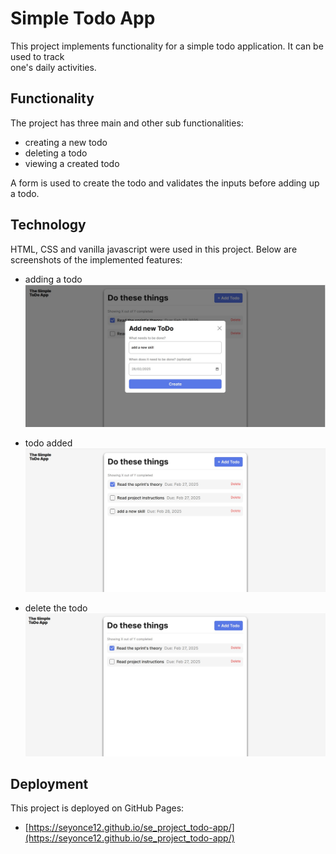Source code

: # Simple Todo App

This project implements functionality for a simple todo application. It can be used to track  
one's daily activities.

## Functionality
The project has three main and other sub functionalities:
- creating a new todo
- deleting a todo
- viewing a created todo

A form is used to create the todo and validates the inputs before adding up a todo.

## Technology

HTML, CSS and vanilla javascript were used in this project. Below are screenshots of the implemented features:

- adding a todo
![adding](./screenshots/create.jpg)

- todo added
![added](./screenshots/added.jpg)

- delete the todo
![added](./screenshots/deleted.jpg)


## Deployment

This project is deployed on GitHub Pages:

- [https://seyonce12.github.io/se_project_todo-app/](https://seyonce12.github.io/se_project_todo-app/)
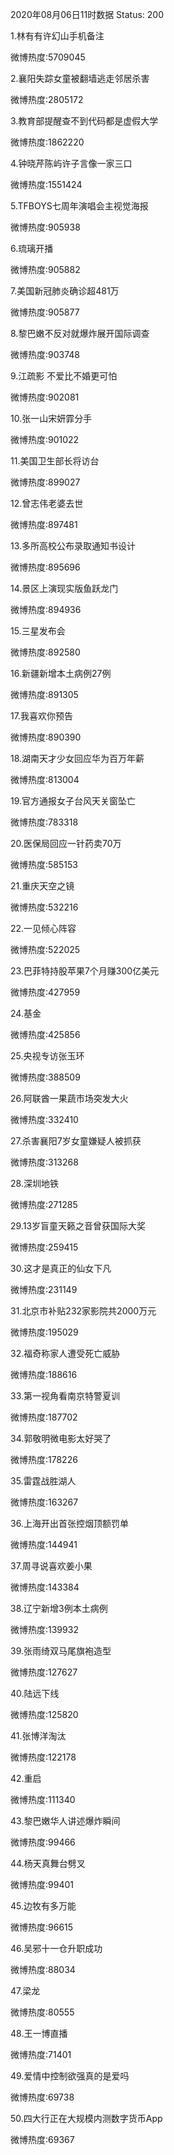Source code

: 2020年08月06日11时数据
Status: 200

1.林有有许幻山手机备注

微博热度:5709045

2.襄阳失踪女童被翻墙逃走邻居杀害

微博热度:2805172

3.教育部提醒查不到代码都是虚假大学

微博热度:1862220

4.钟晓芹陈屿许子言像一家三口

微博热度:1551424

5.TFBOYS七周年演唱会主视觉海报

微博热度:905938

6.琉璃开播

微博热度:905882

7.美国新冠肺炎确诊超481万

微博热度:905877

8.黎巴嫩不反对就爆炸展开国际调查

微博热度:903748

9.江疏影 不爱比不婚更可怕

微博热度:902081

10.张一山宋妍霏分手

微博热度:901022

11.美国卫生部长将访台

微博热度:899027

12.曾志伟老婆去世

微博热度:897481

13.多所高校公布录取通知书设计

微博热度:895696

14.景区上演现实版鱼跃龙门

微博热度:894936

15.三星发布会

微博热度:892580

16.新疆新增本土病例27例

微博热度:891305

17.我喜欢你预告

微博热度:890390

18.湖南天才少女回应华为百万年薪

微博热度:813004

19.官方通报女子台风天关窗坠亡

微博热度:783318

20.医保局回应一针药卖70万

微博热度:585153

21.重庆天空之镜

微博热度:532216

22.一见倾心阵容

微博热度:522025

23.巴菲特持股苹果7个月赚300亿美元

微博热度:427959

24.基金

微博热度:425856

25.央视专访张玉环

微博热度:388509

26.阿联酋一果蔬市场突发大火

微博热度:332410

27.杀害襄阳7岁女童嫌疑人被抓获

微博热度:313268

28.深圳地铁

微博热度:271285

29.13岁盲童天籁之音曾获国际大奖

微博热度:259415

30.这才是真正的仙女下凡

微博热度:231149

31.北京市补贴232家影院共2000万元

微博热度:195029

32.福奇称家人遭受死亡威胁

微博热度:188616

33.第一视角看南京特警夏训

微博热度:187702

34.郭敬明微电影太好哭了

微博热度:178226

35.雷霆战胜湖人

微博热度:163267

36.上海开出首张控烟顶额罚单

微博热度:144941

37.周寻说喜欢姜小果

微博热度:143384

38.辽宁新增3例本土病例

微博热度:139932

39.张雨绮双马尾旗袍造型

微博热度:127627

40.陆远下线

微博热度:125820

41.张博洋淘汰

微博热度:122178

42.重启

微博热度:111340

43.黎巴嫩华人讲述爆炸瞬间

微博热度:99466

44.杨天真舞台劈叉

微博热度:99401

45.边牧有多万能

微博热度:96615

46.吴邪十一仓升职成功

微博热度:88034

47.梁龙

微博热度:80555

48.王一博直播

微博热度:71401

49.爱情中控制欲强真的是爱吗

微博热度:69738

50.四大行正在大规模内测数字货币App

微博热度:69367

Your assignment:
Every line of the entries above that holds "adding" should be copied out.

The answer:
A form is used to create the todo and validates the inputs before adding up a todo.
- adding a todo
![adding](./screenshots/create.jpg)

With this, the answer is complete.